Storia e curiosità: dai fuochi cinesi ai moderni vettori
La radice della propulsione a razzo affonda nella storia. Già nel III secolo d.C. in Cina si usavano tubi di bambù con salnitro, zolfo e carbone, antenati dei fuochi d’artificio, per scacciare i “cattivi spiriti”. Quei principi rudimentali di reazione hanno ispirato, secoli dopo, sistemi bellici e poi veicoli scientifici e di esplorazione.
La formalizzazione fisica arrivò con Isaac Newton (1643–1727): la sua legge di azione e reazione è il pilastro per capire i razzi. Non a caso, un testo divulgativo‑tecnico dedicato alla “propulsione e controllo di veicoli aerospaziali” (Propulsão e controle de veículos aeroespaciais – uma introdução, di Emerson Faria Cabral Paubel, Editora da UFSC, Florianópolis, 2002, 196 pagine; prezzo indicativo R$ 20) ha puntato molto su questa base concettuale. Nelle rassegne della stampa scientifica (ad esempio a firma di Denis Weisz Kuck su “Ciência Hoje on‑line”, 12/03/03) è stato evidenziato come la retropropulsione derivi dalla conversione di energia chimica in meccanica tramite combustione, con i gas ad alta pressione che generano spinta premendo sulle pareti della camera e sull’ugello.
Nei portali divulgativi capita di incappare in una “pausa pubblicitaria” tra un paragrafo e l’altro: al di là delle interruzioni, il fulcro resta la fisica della spinta e l’ingegneria che la rende affidabile, dalla scelta dei propellenti alla meccanica delle strutture fino al controllo del volo.
Dal decollo alla separazione: come si svolge un lancio
Il primo stadio affronta le condizioni più dure: spinta massima, peso massimo e resistenze aerodinamiche elevate. Il profilo di spinta e la direzione del getto vengono regolati per superare la gravità, tenere il veicolo in assetto e “girarlo” lungo la traiettoria programmata.
Alla fine della prima fase, arrivano le separazioni: lo stadio iniziale si sgancia, si eliminano carenature divenute inutili e lo stadio successivo accende i propri motori. A quote più alte, l’aria è rarefatta e i motori ottimizzati per il vuoto lavorano meglio, accompagnando il carico verso l’orbita di destinazione.
Negli ultimi anni, il recupero degli stadi tramite rientro controllato e atterraggio propulsivo ha cambiato i modelli di costo e frequenza dei lanci, aprendo la strada a un’industrializzazione più spinta della via d’accesso allo spazio.

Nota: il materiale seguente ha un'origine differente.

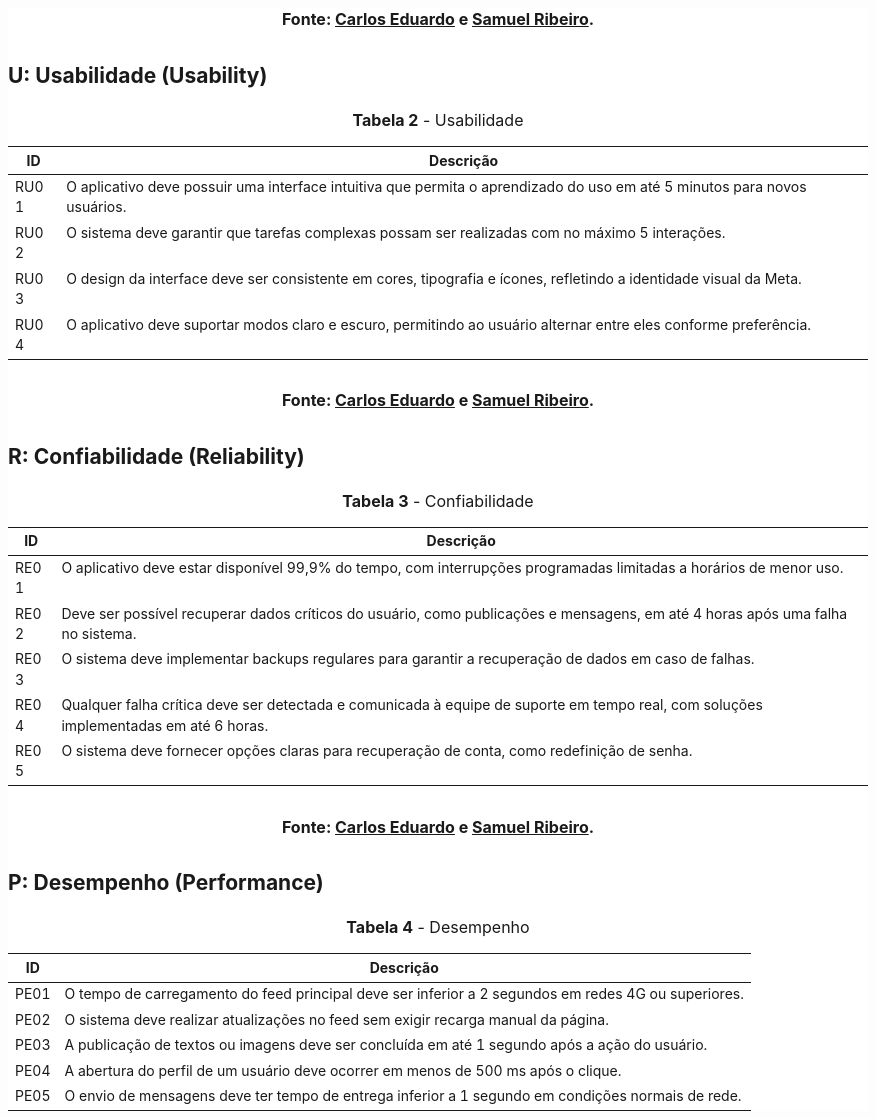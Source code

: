 <font size="3"><p style="text-align: center">Fonte: [Carlos Eduardo](https://github.com/dudupaz) e [Samuel Ribeiro](https://github.com/SamuelRicosta). </p></font>
---

## <a id="anchor_ES02" style="visibility: hidden"></a>U: Usabilidade (Usability)

<font size="3"><p style="text-align: center"><b>Tabela 2</b> - Usabilidade </p></font>

| **ID**  | **Descrição**                                                                                                   |
|---------|---------------------------------------------------------------------------------------------------------------|
| RU01    | O aplicativo deve possuir uma interface intuitiva que permita o aprendizado do uso em até 5 minutos para novos usuários. |
| RU02    | O sistema deve garantir que tarefas complexas possam ser realizadas com no máximo 5 interações.               |
| RU03    | O design da interface deve ser consistente em cores, tipografia e ícones, refletindo a identidade visual da Meta. |
| RU04    | O aplicativo deve suportar modos claro e escuro, permitindo ao usuário alternar entre eles conforme preferência. |

<font size="3"><p style="text-align: center">Fonte: [Carlos Eduardo](https://github.com/dudupaz) e [Samuel Ribeiro](https://github.com/SamuelRicosta). </p></font>
---

## <a id="anchor_ES03" style="visibility: hidden"></a>R: Confiabilidade (Reliability)

<font size="3"><p style="text-align: center"><b>Tabela 3</b> - Confiabilidade </p></font>

| **ID**  | **Descrição**                                                                                                   |
|---------|---------------------------------------------------------------------------------------------------------------|
| RE01    | O aplicativo deve estar disponível 99,9% do tempo, com interrupções programadas limitadas a horários de menor uso. |
| RE02    | Deve ser possível recuperar dados críticos do usuário, como publicações e mensagens, em até 4 horas após uma falha no sistema. |
| RE03    | O sistema deve implementar backups regulares para garantir a recuperação de dados em caso de falhas.           |
| RE04    | Qualquer falha crítica deve ser detectada e comunicada à equipe de suporte em tempo real, com soluções implementadas em até 6 horas. |
| RE05    | O sistema deve fornecer opções claras para recuperação de conta, como redefinição de senha.                     |

<font size="3"><p style="text-align: center">Fonte: [Carlos Eduardo](https://github.com/dudupaz) e [Samuel Ribeiro](https://github.com/SamuelRicosta). </p></font>
---

## <a id="anchor_ES04" style="visibility: hidden"></a>P: Desempenho (Performance)

<font size="3"><p style="text-align: center"><b>Tabela 4</b> - Desempenho </p></font>

| **ID**  | **Descrição**                                                                                                   |
|---------|---------------------------------------------------------------------------------------------------------------|
| PE01    | O tempo de carregamento do feed principal deve ser inferior a 2 segundos em redes 4G ou superiores.            |
| PE02    | O sistema deve realizar atualizações no feed sem exigir recarga manual da página.                              |
| PE03    | A publicação de textos ou imagens deve ser concluída em até 1 segundo após a ação do usuário.                  |
| PE04    | A abertura do perfil de um usuário deve ocorrer em menos de 500 ms após o clique.                              |
| PE05    | O envio de mensagens deve ter tempo de entrega inferior a 1 segundo em condições normais de rede.              |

FAQ d’autore: chiarire i dubbi più comuni
“Nel vuoto come fa a funzionare, se non c’è nulla da “spingere”?” Il razzo non spinge sull’aria: espelle massa ad alta velocità e, per azione-reazione, riceve una spinta opposta. “È solo aria compressa?” No: sono prodotti di combustione ad alta temperatura e pressione, accelerati dall’ugello. “Il razzo spinge di più sulla Terra o nello spazio?” A parità di condizioni interne, nel vuoto la spinta cresce per via della contropressione esterna minore e della migliore espansione nell’ugello.
“Da cosa dipende la velocità finale?” Dalla quantità totale di propellente, dall’impulso specifico del sistema, dal rapporto di masse e dal profilo di missione. “Perché si separano gli stadi?” Per buttare massa inutile dopo che ha fatto il suo dovere, migliorando il rapporto spinta/peso e l’efficienza complessiva.
La propulsione a razzo è l’incontro tra la semplicità di una legge fisica e la complessità dell’ingegneria moderna: combustione che produce gas ad alta energia, ugelli che li accelerano, stadi che si separano per alleggerire il volo, siti di lancio scelti con criterio orbitale e sistemi di guida sempre più precisi. Dalle polveri del III secolo cinese ai 34,5 MN del Saturn V, fino ai booster che atterrano “in piedi”, la stessa idea – espellere massa per muoversi – ha trovato declinazioni sempre più raffinate, aprendo la strada a satelliti, esplorazione e servizi che usiamo ogni giorno.